EU司法裁判所は17日、欧州委員会がネオニコチノイド系農薬3種の使用を制限したことを不服として農薬メーカーが提訴した問題で、原告の訴えを退ける判決を下した。

ネオニコチノイド系の農薬は害虫駆除の効果が高く、世界各地で広く使用されているが、近年はミツバチが突然大量に失踪する「蜂群崩壊症候群」との関連性が指摘されている。欧州委は2013年、欧州食品安全機関(FESA)がミツバチの中枢神経系に作用して麻痺や死をもたらすとの分析結果をまとめたのを受け、ネオニコチノイド系農薬のうちクロチアニジン、イミダクロプリド、チアメトキサムの3種について、13年7月からミツバチを誘引するトウモロコシ、ナタネ、ヒマワリ、ワタなどへの使用を原則禁止とした。

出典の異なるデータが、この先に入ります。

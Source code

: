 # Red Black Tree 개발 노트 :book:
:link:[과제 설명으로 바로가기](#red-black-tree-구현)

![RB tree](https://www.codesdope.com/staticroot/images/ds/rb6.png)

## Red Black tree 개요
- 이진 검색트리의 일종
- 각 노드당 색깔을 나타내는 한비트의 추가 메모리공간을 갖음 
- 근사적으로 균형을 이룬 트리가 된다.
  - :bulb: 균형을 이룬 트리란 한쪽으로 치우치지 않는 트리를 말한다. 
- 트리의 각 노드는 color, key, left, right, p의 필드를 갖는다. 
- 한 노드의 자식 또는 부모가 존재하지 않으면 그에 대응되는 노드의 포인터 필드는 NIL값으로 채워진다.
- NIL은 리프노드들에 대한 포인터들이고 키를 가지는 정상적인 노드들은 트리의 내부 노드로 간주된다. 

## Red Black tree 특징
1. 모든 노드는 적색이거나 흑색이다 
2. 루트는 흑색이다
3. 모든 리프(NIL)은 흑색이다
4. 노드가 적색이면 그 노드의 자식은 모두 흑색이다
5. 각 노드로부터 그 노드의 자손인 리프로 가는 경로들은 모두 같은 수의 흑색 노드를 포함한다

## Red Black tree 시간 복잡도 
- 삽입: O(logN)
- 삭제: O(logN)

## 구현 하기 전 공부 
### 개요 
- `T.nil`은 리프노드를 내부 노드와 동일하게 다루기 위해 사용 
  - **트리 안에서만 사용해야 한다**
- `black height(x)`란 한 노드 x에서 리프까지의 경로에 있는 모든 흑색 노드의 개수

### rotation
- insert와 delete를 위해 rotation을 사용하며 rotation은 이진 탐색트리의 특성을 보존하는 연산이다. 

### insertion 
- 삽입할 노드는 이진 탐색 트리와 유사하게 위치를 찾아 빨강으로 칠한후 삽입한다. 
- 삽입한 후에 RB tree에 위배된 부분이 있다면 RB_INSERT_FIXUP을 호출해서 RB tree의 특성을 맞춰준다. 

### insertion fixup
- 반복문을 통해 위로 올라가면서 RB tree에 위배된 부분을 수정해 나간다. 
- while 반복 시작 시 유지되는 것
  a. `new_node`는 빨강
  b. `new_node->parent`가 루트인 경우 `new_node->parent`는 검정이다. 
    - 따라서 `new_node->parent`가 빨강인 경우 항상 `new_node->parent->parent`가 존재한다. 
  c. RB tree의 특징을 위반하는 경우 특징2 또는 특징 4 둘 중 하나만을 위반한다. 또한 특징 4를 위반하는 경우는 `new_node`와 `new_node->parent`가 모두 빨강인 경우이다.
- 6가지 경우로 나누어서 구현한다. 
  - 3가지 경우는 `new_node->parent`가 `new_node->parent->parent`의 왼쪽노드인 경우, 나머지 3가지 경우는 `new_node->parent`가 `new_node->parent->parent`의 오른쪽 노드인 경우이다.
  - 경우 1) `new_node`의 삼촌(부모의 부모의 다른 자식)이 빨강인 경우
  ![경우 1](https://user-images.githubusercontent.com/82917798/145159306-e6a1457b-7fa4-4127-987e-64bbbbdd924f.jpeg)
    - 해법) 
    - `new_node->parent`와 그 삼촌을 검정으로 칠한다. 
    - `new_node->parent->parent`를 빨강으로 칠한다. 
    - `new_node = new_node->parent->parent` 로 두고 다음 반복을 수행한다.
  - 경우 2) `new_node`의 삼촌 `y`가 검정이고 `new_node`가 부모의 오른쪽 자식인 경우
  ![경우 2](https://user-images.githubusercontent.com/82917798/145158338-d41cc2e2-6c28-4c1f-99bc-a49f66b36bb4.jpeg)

これに対して対象農薬を製造・販売する独バイエルクロップサイエンスとスイスのシンジェンタは、ミツバチに悪影響を及ぼすことが科学的に完全に立証されていないとして提訴したが、EU裁の一般裁判所は欧州委の使用制限を妥当と認定した。

EUでは4月27日、ネオニコチノイド系農薬の屋外使用を全面的に禁止することで加盟国が合意したばかり。これによって同農薬はすべての作物で禁止され、温室栽培での利用に限って認められることになった。